#### [Extracted information]

□ □ □ □

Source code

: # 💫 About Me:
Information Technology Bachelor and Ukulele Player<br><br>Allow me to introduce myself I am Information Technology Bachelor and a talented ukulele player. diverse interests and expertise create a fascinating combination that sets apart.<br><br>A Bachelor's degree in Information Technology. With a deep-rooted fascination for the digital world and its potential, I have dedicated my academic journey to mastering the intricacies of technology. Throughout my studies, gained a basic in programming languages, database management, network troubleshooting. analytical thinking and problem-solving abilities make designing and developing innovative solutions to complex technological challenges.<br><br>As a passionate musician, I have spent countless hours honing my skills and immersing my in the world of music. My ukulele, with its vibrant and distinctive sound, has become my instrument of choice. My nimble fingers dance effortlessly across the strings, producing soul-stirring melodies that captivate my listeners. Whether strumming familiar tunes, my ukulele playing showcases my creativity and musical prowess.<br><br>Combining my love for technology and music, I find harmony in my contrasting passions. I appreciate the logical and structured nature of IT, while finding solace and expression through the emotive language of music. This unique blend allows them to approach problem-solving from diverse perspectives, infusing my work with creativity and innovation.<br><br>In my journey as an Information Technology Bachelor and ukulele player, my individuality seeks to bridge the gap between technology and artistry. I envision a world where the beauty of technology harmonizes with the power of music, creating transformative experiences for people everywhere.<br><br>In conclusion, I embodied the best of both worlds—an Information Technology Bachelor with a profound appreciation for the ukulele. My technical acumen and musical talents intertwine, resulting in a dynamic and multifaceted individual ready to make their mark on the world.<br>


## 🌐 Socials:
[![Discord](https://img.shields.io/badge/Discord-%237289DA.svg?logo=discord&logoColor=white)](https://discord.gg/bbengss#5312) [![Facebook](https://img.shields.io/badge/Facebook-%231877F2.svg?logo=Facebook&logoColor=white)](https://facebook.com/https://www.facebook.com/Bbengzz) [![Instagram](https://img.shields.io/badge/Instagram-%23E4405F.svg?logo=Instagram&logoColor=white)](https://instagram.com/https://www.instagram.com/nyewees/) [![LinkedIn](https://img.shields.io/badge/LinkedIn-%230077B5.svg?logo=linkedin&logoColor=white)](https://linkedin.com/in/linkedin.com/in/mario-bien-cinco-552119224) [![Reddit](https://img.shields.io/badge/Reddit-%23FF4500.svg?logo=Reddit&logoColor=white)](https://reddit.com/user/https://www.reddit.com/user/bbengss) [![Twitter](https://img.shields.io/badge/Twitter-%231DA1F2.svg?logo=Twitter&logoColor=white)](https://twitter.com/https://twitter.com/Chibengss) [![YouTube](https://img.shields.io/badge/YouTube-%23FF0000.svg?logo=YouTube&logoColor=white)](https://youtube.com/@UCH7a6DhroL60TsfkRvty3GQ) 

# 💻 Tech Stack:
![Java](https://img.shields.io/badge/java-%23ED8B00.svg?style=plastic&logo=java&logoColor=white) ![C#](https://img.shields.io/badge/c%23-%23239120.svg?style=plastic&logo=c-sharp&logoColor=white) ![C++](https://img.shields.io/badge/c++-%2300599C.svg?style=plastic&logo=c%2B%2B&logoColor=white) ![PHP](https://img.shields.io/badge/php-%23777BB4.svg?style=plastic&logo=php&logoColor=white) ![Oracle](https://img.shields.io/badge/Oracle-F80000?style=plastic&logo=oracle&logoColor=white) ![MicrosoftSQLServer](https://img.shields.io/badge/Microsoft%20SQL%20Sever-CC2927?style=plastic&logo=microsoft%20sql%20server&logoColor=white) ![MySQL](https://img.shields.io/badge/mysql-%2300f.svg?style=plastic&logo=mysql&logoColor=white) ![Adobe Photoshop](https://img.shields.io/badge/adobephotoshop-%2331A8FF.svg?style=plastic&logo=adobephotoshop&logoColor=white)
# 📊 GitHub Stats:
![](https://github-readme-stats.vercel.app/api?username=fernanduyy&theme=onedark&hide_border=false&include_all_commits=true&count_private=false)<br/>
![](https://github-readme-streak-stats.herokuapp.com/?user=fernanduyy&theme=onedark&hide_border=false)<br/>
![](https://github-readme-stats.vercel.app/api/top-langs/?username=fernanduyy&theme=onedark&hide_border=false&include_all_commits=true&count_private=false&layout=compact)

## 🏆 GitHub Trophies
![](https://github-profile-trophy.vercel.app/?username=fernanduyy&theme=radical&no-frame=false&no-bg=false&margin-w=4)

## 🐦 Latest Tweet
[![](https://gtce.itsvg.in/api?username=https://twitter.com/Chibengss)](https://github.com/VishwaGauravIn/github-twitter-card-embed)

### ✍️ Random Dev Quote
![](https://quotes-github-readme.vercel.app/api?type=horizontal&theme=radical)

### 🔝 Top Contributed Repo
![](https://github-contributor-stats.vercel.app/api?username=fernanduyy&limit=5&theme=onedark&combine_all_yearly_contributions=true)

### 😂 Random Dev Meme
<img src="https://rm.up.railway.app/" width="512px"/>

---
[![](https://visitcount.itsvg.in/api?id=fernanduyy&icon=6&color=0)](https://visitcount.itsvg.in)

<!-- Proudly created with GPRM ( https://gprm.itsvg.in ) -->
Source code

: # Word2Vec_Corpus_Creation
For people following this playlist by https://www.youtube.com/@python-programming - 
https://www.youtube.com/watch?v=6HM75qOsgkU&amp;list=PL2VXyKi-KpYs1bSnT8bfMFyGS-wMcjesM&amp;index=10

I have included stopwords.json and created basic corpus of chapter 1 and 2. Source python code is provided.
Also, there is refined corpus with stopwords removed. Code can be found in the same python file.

□ □ □ □

#### [Required work]
Top to bottom, set down the entries above word for word.

#### [Solution below]
Source code

: # 💫 About Me:
Information Technology Bachelor and Ukulele Player<br><br>Allow me to introduce myself I am Information Technology Bachelor and a talented ukulele player. diverse interests and expertise create a fascinating combination that sets apart.<br><br>A Bachelor's degree in Information Technology. With a deep-rooted fascination for the digital world and its potential, I have dedicated my academic journey to mastering the intricacies of technology. Throughout my studies, gained a basic in programming languages, database management, network troubleshooting. analytical thinking and problem-solving abilities make designing and developing innovative solutions to complex technological challenges.<br><br>As a passionate musician, I have spent countless hours honing my skills and immersing my in the world of music. My ukulele, with its vibrant and distinctive sound, has become my instrument of choice. My nimble fingers dance effortlessly across the strings, producing soul-stirring melodies that captivate my listeners. Whether strumming familiar tunes, my ukulele playing showcases my creativity and musical prowess.<br><br>Combining my love for technology and music, I find harmony in my contrasting passions. I appreciate the logical and structured nature of IT, while finding solace and expression through the emotive language of music. This unique blend allows them to approach problem-solving from diverse perspectives, infusing my work with creativity and innovation.<br><br>In my journey as an Information Technology Bachelor and ukulele player, my individuality seeks to bridge the gap between technology and artistry. I envision a world where the beauty of technology harmonizes with the power of music, creating transformative experiences for people everywhere.<br><br>In conclusion, I embodied the best of both worlds—an Information Technology Bachelor with a profound appreciation for the ukulele. My technical acumen and musical talents intertwine, resulting in a dynamic and multifaceted individual ready to make their mark on the world.<br>


## 🌐 Socials:
[![Discord](https://img.shields.io/badge/Discord-%237289DA.svg?logo=discord&logoColor=white)](https://discord.gg/bbengss#5312) [![Facebook](https://img.shields.io/badge/Facebook-%231877F2.svg?logo=Facebook&logoColor=white)](https://facebook.com/https://www.facebook.com/Bbengzz) [![Instagram](https://img.shields.io/badge/Instagram-%23E4405F.svg?logo=Instagram&logoColor=white)](https://instagram.com/https://www.instagram.com/nyewees/) [![LinkedIn](https://img.shields.io/badge/LinkedIn-%230077B5.svg?logo=linkedin&logoColor=white)](https://linkedin.com/in/linkedin.com/in/mario-bien-cinco-552119224) [![Reddit](https://img.shields.io/badge/Reddit-%23FF4500.svg?logo=Reddit&logoColor=white)](https://reddit.com/user/https://www.reddit.com/user/bbengss) [![Twitter](https://img.shields.io/badge/Twitter-%231DA1F2.svg?logo=Twitter&logoColor=white)](https://twitter.com/https://twitter.com/Chibengss) [![YouTube](https://img.shields.io/badge/YouTube-%23FF0000.svg?logo=YouTube&logoColor=white)](https://youtube.com/@UCH7a6DhroL60TsfkRvty3GQ) 

# 💻 Tech Stack:
![Java](https://img.shields.io/badge/java-%23ED8B00.svg?style=plastic&logo=java&logoColor=white) ![C#](https://img.shields.io/badge/c%23-%23239120.svg?style=plastic&logo=c-sharp&logoColor=white) ![C++](https://img.shields.io/badge/c++-%2300599C.svg?style=plastic&logo=c%2B%2B&logoColor=white) ![PHP](https://img.shields.io/badge/php-%23777BB4.svg?style=plastic&logo=php&logoColor=white) ![Oracle](https://img.shields.io/badge/Oracle-F80000?style=plastic&logo=oracle&logoColor=white) ![MicrosoftSQLServer](https://img.shields.io/badge/Microsoft%20SQL%20Sever-CC2927?style=plastic&logo=microsoft%20sql%20server&logoColor=white) ![MySQL](https://img.shields.io/badge/mysql-%2300f.svg?style=plastic&logo=mysql&logoColor=white) ![Adobe Photoshop](https://img.shields.io/badge/adobephotoshop-%2331A8FF.svg?style=plastic&logo=adobephotoshop&logoColor=white)
# 📊 GitHub Stats:
![](https://github-readme-stats.vercel.app/api?username=fernanduyy&theme=onedark&hide_border=false&include_all_commits=true&count_private=false)<br/>
![](https://github-readme-streak-stats.herokuapp.com/?user=fernanduyy&theme=onedark&hide_border=false)<br/>
![](https://github-readme-stats.vercel.app/api/top-langs/?username=fernanduyy&theme=onedark&hide_border=false&include_all_commits=true&count_private=false&layout=compact)

## 🏆 GitHub Trophies
![](https://github-profile-trophy.vercel.app/?username=fernanduyy&theme=radical&no-frame=false&no-bg=false&margin-w=4)

## 🐦 Latest Tweet
[![](https://gtce.itsvg.in/api?username=https://twitter.com/Chibengss)](https://github.com/VishwaGauravIn/github-twitter-card-embed)

### ✍️ Random Dev Quote
![](https://quotes-github-readme.vercel.app/api?type=horizontal&theme=radical)

### 🔝 Top Contributed Repo
![](https://github-contributor-stats.vercel.app/api?username=fernanduyy&limit=5&theme=onedark&combine_all_yearly_contributions=true)

### 😂 Random Dev Meme
<img src="https://rm.up.railway.app/" width="512px"/>

---
[![](https://visitcount.itsvg.in/api?id=fernanduyy&icon=6&color=0)](https://visitcount.itsvg.in)

<!-- Proudly created with GPRM ( https://gprm.itsvg.in ) -->
Source code

: # Word2Vec_Corpus_Creation
For people following this playlist by https://www.youtube.com/@python-programming - 
https://www.youtube.com/watch?v=6HM75qOsgkU&amp;list=PL2VXyKi-KpYs1bSnT8bfMFyGS-wMcjesM&amp;index=10

I have included stopwords.json and created basic corpus of chapter 1 and 2. Source python code is provided.
Also, there is refined corpus with stopwords removed. Code can be found in the same python file.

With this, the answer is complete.